Clinical Thyroidology for the Public

BACKGROUND
Anaplastic thyroid cancer comprises less than 2% of all thyroid cancers. While the other 98% of thyroid cancer types have an excellent prognosis, anaplastic thyroid cancer is extremely aggressive, with an average overall survival of less than 6 months. In up to half of cases, anaplastic thyroid cancer may arise from preexisting differentiated thyroid cancer.

Because of their poor prognosis, all anaplastic thyroid cancers are considered stage IV. Surgical treatment is performed when possible in patients with cancer confined to the thyroid, followed by external-beam radiation with or without chemotherapy. Patients with cancer that cannot be surgically removed and those with distant spread are usually treated non-surgically with palliative radiation and chemotherapy. The current study evaluated the effectiveness of different treatment methods for anaplastic thyroid cancer. It also examined the association between the genetic profile of the cancer and clinical outcomes.

THE FULL ARTICLE TITLE:
Rao SN et al. Patterns of treatment failure in anaplastic thyroid carcinoma. Thyroid. January 9, 2017 [Epub ahead of print].

SUMMARY OF THE STUDY
This was a review of 54 patients treated at the University of Texas MD Anderson Cancer Center between January 2013 and October 2015. Staging was used: stage IVA, limited to thyroid gland; stage IVB, gross local invasion; and stage IVC, distant spread at the time of diagnosis. Cancers were analyzed for genetic mutations. The primary outcomes were time to treatment failure and site of cancer progression (local vs. distant). Overall survival was also assessed.
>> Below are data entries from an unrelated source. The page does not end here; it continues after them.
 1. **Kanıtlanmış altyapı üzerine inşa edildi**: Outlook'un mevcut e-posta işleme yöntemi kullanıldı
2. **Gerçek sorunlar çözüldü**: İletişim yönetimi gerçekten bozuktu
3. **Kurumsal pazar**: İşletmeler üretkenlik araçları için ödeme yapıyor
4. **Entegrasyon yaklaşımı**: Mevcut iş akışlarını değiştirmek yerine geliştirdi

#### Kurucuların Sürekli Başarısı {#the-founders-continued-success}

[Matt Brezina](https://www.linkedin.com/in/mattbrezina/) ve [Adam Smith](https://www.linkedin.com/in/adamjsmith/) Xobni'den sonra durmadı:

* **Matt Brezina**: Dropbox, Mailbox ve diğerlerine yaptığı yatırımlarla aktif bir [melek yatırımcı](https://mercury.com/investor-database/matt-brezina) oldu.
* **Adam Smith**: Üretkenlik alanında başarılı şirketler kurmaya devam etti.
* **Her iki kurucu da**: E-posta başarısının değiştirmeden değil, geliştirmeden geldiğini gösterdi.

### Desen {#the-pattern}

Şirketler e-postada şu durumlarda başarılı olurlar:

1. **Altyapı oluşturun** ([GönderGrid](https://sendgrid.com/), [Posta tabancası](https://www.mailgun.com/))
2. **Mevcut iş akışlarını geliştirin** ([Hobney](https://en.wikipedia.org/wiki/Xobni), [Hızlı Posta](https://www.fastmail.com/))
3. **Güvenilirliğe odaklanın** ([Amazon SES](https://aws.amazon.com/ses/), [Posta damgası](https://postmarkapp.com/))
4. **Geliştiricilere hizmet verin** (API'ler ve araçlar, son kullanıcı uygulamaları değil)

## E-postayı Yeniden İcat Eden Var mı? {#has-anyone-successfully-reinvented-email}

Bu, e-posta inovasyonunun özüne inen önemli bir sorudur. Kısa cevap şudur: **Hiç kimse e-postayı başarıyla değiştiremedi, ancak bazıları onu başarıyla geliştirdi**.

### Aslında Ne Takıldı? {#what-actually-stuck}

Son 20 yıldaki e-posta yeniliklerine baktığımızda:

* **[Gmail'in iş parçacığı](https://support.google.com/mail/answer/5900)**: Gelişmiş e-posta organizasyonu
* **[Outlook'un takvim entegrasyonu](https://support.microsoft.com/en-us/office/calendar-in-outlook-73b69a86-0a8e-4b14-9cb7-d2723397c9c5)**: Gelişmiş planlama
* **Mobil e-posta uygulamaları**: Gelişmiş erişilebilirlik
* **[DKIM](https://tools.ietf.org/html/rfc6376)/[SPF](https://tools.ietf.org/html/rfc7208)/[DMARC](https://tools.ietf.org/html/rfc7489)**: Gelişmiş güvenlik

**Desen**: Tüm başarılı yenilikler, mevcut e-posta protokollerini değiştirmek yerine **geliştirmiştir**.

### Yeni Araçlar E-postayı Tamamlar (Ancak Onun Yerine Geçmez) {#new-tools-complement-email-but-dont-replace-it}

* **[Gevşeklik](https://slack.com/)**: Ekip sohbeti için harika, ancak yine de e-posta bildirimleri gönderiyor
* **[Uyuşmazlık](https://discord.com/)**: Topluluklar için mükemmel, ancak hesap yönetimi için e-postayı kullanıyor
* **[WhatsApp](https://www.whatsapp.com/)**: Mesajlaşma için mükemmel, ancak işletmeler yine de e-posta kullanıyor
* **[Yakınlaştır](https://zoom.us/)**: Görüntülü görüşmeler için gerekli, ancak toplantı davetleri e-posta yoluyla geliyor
Half of the patients presented with stage IVC disease (the majority with spread to the lung), while 19% were stage IVA and 32% were stage IVB. In 10 patients (19%) who had a history of differentiated thyroid cancer, anaplastic thyroid cancer subsequently developed. An additional 31 patients (57%) had differentiated thyroid cancer detected at the time of anaplastic thyroid cancer diagnosis.
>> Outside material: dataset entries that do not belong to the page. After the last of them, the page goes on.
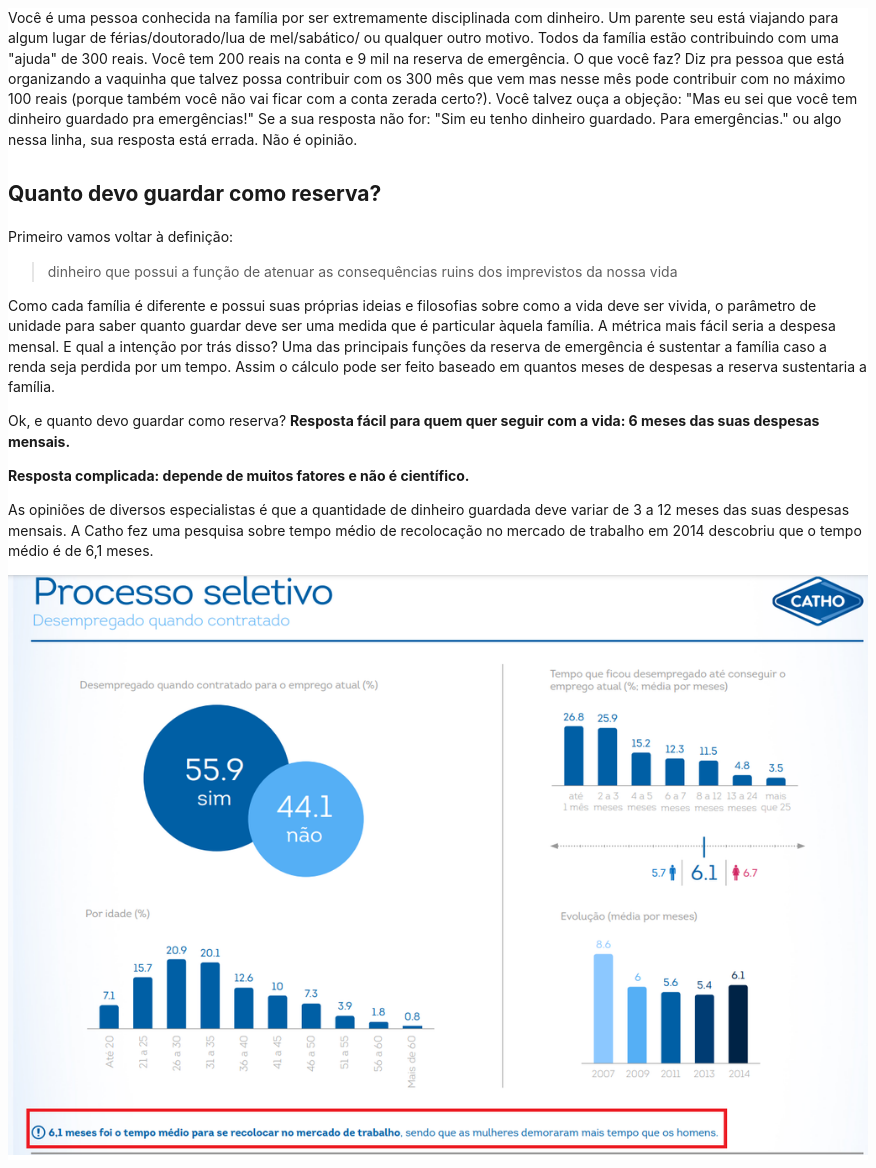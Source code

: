 Você é uma pessoa conhecida na família por ser extremamente disciplinada com dinheiro. Um parente seu está viajando para algum lugar de férias/doutorado/lua de mel/sabático/ ou qualquer outro motivo. Todos da família estão contribuindo com uma "ajuda" de 300 reais. Você tem 200 reais na conta e 9 mil na reserva de emergência. O que você faz? Diz pra pessoa que está organizando a vaquinha que talvez possa contribuir com os 300 mês que vem mas nesse mês pode contribuir com no máximo 100 reais (porque também você não vai ficar com a conta zerada certo?). Você talvez ouça a objeção: "Mas eu sei que você tem dinheiro guardado pra emergências!" Se a sua resposta não for: "Sim eu tenho dinheiro guardado. Para emergências." ou algo nessa linha, sua resposta está errada. Não é opinião.

## Quanto devo guardar como reserva?

Primeiro vamos voltar à definição: 

>dinheiro que possui a função de atenuar as consequências ruins dos imprevistos da nossa vida

Como cada família é diferente e possui suas próprias ideias e filosofias sobre como a vida deve ser vivida, o parâmetro de unidade para saber quanto guardar deve ser uma medida que é particular àquela família. A métrica mais fácil seria a despesa mensal. E qual a intenção por trás disso? Uma das principais funções da reserva de emergência é sustentar a família caso a renda seja perdida por um tempo. Assim o cálculo pode ser feito baseado em quantos meses de despesas a reserva sustentaria a família.

Ok, e quanto devo guardar como reserva?
__Resposta fácil para quem quer seguir com a vida: 6 meses das suas despesas mensais.__

__Resposta complicada: depende de muitos fatores e não é científico.__

As opiniões de diversos especialistas é que a quantidade de dinheiro guardada deve variar de 3 a 12 meses das suas despesas mensais. A Catho fez uma pesquisa sobre tempo médio de recolocação no mercado de trabalho em 2014 descobriu que o tempo médio é de 6,1 meses.


![pesquisa Catho](/assets/img/recolocacao.png)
Surgery, consisting of thyroidectomy with or without lymph node removal, was performed in 23 patients. Importantly, in 21 of the 23 surgically treated patients, anaplastic thyroid cancer was diagnosed only with surgical pathologic results. In other words, surgery was undertaken with a needle biopsy diagnosis of a more differentiated thyroid cancer. External beam radiation therapy was given to 22 patients following surgery and to an additional 27 patients as first-line treatment. Almost all patients underwent chemotherapy at the time of radiation therapy. An additional 18 patients were treated with chemotherapy as treatment for disease progression.

The average time to treatment failure was 3.8 months, and the average overall survival was 11.9 months. Cancer progression most commonly occurred in distant spread sites. Predictors of treatment failure and overall survival included advanced stage at presentation, male sex, and specific pathologic findings. Patients who were treated with surgery, radiation, and chemotherapy had improved median survival as compared with those treated with radiation and chemotherapy alone, leading the authors to conclude that complete surgical resection was the most important determinant of survival.

In genetic testing, there was no significant association found between the presence or number of mutations and clinical outcomes.

WHAT ARE THE IMPLICATIONS OF THIS STUDY?

Anaplastic thyroid cancer has a very poor prognosis both because it is locally aggressive and because of its early spread to distant sites. Despite multiple treatment methods, the average survival in the current study was less than 2 years for patients who underwent surgical excision and only 6 months for those who underwent radiation and chemotherapy alone. Surgery for anaplastic thyroid cancer may extend survival and should be considered for patients in whom complete surgical removal may be possible. Though surgery may be helpful, it is also possible that this study is looking at a specially selected patients. More studies are needed to develop improved treatments.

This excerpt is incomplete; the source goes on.